In the wake of the Great Recession, the U.S. economy remained subdued for a prolonged period. Even swift action by the Federal Reserve in implementing quantitative easing couldn't drag the economy out of its sluggish post-crisis period. 

Much was made of the record low interest rates, surging equity prices, and the speedy recovery in the housing market, but the impact QE had on the labor market is much less documented. Employment is a lagging economic indicator, meaning it typically is the last to recover after a significant recession. This is an examination of the relationship between quantitative easing and the labor market and the pros and cons of the Fed’s quantitative easing policy. (For more, see the tutorial: The Federal Reserve.)

Pros of Quantitative Easing 

Most businesses, whether small or large, borrow money to expand and grow. During the post-Recession period of easy monetary policy, money became cheap as interest rates were slashed to zero, and didn't move higher until December 2015. These low rates allowed corporations to borrow money cheaply and expand their businesses and growth. As a result of increased investment, the U.S. job market began to improve. At its peak in December 2009, the unemployment rate hit 9.9 percent, by early 2017, it had more than halved to a decade-low of 4.4 percent. 

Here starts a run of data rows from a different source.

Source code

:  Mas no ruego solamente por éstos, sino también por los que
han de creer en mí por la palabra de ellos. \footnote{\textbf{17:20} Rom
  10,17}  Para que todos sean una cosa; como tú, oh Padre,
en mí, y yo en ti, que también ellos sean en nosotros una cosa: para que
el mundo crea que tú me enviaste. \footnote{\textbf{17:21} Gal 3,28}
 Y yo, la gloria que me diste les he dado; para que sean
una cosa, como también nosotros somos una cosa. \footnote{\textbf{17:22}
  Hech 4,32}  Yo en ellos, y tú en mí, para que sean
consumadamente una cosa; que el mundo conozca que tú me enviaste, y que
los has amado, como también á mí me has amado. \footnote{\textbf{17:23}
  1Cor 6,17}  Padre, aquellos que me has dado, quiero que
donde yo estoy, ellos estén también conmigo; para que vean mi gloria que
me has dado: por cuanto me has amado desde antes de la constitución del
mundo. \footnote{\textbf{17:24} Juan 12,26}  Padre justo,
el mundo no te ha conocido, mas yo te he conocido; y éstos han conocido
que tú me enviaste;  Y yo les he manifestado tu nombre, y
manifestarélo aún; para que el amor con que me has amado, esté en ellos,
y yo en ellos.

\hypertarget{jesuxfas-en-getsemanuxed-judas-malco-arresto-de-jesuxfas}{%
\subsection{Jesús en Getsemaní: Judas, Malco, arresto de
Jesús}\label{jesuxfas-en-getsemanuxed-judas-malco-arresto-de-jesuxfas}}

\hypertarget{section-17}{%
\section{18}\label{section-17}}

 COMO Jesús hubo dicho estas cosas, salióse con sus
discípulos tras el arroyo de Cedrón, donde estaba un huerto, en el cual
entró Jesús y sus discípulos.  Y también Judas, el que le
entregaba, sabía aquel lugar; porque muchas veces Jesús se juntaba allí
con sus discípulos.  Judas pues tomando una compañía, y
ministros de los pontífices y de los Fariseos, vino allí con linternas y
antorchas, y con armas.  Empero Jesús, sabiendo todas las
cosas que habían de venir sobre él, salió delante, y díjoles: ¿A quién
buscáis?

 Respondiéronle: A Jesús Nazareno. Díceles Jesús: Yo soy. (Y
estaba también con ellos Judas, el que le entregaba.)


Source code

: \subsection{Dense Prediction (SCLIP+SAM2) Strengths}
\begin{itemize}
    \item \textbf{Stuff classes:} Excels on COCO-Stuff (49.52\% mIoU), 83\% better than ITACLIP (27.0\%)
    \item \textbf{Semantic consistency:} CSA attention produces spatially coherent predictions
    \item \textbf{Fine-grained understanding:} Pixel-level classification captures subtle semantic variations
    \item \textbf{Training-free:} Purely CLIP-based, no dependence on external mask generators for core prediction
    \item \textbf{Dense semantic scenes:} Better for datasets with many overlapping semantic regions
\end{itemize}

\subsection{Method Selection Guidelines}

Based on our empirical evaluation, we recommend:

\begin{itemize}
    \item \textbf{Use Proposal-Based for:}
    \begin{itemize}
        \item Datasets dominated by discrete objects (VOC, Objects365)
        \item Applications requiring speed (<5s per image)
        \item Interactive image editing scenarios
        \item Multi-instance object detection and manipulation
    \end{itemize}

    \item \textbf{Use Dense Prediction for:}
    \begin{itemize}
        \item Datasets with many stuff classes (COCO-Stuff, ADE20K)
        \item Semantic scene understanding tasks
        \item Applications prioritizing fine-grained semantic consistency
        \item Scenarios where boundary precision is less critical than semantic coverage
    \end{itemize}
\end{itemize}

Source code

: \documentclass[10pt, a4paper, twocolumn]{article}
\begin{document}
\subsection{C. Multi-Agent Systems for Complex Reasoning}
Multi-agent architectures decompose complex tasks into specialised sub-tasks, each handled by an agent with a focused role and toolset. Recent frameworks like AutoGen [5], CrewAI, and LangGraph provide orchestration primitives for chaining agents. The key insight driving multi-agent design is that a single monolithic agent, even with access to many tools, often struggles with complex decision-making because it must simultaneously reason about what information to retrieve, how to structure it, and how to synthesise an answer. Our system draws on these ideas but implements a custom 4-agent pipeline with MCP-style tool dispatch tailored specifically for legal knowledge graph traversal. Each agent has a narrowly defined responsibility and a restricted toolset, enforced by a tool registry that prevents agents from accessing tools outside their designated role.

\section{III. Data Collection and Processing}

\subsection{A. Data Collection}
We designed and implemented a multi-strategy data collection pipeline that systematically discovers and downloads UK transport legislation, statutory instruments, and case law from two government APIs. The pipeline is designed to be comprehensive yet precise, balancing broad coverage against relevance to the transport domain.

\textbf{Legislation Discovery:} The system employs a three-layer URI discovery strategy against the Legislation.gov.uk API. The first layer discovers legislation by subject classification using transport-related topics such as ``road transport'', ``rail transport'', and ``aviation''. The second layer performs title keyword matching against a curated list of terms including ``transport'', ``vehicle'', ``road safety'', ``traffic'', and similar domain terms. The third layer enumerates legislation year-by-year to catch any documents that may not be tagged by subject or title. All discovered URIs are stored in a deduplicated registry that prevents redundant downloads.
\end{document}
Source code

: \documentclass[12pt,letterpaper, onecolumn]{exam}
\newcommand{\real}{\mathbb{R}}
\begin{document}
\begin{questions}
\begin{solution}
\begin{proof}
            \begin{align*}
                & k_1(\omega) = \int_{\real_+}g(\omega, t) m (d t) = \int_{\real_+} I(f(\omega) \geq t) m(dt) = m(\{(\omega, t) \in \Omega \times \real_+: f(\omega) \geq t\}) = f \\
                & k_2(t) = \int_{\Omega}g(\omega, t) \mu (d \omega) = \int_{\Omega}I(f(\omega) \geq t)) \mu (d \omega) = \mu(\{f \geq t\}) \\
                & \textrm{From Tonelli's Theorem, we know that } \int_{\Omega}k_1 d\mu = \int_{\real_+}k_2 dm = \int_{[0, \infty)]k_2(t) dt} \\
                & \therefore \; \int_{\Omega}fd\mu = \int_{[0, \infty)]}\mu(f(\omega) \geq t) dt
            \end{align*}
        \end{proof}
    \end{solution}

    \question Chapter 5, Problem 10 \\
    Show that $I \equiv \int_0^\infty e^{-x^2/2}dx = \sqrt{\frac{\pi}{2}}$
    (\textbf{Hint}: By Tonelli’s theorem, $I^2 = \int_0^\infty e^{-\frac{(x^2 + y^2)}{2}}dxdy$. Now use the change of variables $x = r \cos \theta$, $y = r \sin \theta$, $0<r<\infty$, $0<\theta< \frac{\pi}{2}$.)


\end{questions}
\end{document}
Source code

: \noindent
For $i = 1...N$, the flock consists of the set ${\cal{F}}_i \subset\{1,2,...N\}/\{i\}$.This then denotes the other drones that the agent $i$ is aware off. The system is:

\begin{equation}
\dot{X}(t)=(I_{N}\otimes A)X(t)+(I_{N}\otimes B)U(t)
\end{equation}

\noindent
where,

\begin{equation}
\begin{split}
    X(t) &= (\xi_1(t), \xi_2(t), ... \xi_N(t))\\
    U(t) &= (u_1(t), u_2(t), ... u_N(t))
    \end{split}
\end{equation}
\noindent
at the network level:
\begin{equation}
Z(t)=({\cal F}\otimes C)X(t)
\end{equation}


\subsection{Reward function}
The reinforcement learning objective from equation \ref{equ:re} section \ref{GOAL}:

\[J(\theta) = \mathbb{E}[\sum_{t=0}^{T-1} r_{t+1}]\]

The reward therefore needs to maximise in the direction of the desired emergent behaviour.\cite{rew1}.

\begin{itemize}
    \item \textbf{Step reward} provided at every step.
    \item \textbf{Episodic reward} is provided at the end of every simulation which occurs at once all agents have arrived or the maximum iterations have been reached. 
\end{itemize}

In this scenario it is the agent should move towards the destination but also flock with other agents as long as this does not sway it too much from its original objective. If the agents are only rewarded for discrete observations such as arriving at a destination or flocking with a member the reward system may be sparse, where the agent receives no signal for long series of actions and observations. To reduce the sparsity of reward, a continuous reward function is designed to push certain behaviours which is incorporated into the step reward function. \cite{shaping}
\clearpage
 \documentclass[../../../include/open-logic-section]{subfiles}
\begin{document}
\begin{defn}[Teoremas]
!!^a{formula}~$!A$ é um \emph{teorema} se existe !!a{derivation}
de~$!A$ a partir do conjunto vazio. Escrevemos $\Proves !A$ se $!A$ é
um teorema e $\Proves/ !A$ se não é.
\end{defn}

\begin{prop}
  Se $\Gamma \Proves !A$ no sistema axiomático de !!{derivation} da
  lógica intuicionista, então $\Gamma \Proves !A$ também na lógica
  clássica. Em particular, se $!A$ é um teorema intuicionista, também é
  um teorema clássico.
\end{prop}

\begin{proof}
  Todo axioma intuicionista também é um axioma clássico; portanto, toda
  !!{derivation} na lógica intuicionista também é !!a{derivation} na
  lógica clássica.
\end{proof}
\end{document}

Supporters of quantitative easing also pointed to the appreciation of riskier assets as a rising tide that lifts all boats. This increase in riskier assets (for example, stocks) resulted in an expanded labor force as greater wealth from capital gains and investment income promoted spending on goods and services. (For more, see: Quantitative Easing: Does It Work?)

Cons of Quantitative Easing 

Quantitative easing skeptics argued that the Federal Reserve’s actions interfered with the normal marketplace pricing of bonds and other assets after the recession saying any perceived gains in the labor market or other indicators would be short-lived and will only last until another financial bubble. Furthermore, the extremely low rates, the recovery from this recession has taken longer than any prior recession in U.S. history. 

While QE coincided with a fall in the unemployment rate, wage inflation stagnated for a prolonged period after the crisis. Even though general CPI was low, much was attributed to falling commodity prices. Many pundits cited that wages did not keep up with general household expenses. In addition, skeptics of the QE program on the labor market believed workers became underemployed: they were working below their skill level due to lack of availability of higher paying jobs.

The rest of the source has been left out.